What Shaffer, a member of the Congregation of St. Joseph, found when she arrived in Mingo County, West Virginia, on the Kentucky border in 1976 was a land where for at least a century, the powerful had — through both negligence and effort — kept the people powerless. Shaffer knew personally just how the dynamic worked, as her father had been a coal miner.

That same year, Shaffer and Notre Dame de Namur Sr. Kathleen O'Hagan founded a school just outside Kermit, West Virginia, because school consolidations had left the community without one. There was a school bus to take children to another town for school, but there was a law that said if you had to walk more than 2 miles to the bus, you didn't have to go to school at all, Shaffer said. So the children who lived along the ridges towering over Marrowbone Creek didn't go. At least until Shaffer and O'Hagan arrived.

In 1988, Shaffer and O'Hagan's school became Big Laurel Learning Center, and Kermit opened a public school. Shaffer is retired now, but she and O'Hagan are a constant presence in the area, continuing to minister to the powerless.

GSR: Appalachian West Virginia has a long history of this struggle between the powerless and the powerful who wanted to keep them that way. And coal is the biggest example of that. How far back does it go?

Shaffer: In the early 1910s to 1920s, there was a lot of labor organizing going on in mines. See, what the coal companies would do, they would come in and buy people's coal, and people would often sell it not having any idea what the value of it was. So the coal company would get rich and the land owner would get almost nothing. West Virginia is one of those states that you can own the mineral [rights] separate from the surface.

So they would buy up this coal, and then to get workers, they of course would get Appalachian whites. But Appalachian whites were difficult to keep control of because if it was deer season, they'd quit working. They still do that to this very day. Often, the schools will close when deer-hunting season starts. If they wanted to go fishing, they went fishing.

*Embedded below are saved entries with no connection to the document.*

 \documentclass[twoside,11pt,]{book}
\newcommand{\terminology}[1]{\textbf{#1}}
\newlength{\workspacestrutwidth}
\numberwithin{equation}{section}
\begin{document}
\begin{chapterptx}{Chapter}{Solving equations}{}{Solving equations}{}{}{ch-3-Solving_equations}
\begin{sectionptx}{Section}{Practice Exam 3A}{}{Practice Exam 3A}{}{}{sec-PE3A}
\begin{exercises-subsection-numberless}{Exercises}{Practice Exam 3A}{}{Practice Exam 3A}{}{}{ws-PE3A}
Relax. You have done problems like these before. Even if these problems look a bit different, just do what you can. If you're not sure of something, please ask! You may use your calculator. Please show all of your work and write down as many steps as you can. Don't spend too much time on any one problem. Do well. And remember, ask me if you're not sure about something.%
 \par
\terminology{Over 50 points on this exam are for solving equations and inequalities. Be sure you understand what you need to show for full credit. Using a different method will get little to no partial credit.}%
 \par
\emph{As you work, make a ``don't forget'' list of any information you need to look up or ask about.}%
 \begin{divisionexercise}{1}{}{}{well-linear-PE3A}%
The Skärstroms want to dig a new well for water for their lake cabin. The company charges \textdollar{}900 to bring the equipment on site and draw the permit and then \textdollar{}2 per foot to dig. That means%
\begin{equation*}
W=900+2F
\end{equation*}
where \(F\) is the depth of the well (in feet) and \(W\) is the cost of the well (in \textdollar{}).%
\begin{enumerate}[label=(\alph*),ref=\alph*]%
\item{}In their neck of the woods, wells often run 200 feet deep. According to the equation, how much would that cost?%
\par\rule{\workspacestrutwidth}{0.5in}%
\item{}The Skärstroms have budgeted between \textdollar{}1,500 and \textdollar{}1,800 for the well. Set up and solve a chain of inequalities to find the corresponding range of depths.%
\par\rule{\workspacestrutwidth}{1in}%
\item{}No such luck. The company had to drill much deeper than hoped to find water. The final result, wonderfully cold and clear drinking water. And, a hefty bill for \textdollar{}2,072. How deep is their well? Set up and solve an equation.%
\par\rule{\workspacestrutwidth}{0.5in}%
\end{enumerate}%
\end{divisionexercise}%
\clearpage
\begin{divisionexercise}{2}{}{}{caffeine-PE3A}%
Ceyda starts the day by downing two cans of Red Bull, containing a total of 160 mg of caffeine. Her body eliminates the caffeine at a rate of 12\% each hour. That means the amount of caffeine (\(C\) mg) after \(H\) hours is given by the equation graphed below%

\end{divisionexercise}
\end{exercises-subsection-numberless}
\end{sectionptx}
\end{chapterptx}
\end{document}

Well, [the coal companies] didn't like that, so they would go up to New York and meet immigrants coming in off the boats. In this area, it was largely Italian, but in other parts of West Virginia, you had Hungarians, Poles, Czechs, Irish, Italian, all in the same community. In Monongah, West Virginia, there were so many different ethnic groups that the Catholic church had four different churches in one small community. So they would get these people right from the boat in New York and bring them in, and they'd get blacks from the South, usually single men.

So once again, someone is getting rich from West Virginia's resources, but the people who live there see little benefit?

That's right. And one of the strategies, one of the ways to keep control of the workers was to pit them against each other. So you'd put the blacks against the whites, the whites against the foreigners, and so on.

That was the beginning of unionizing — getting men to get over those differences that were being encouraged.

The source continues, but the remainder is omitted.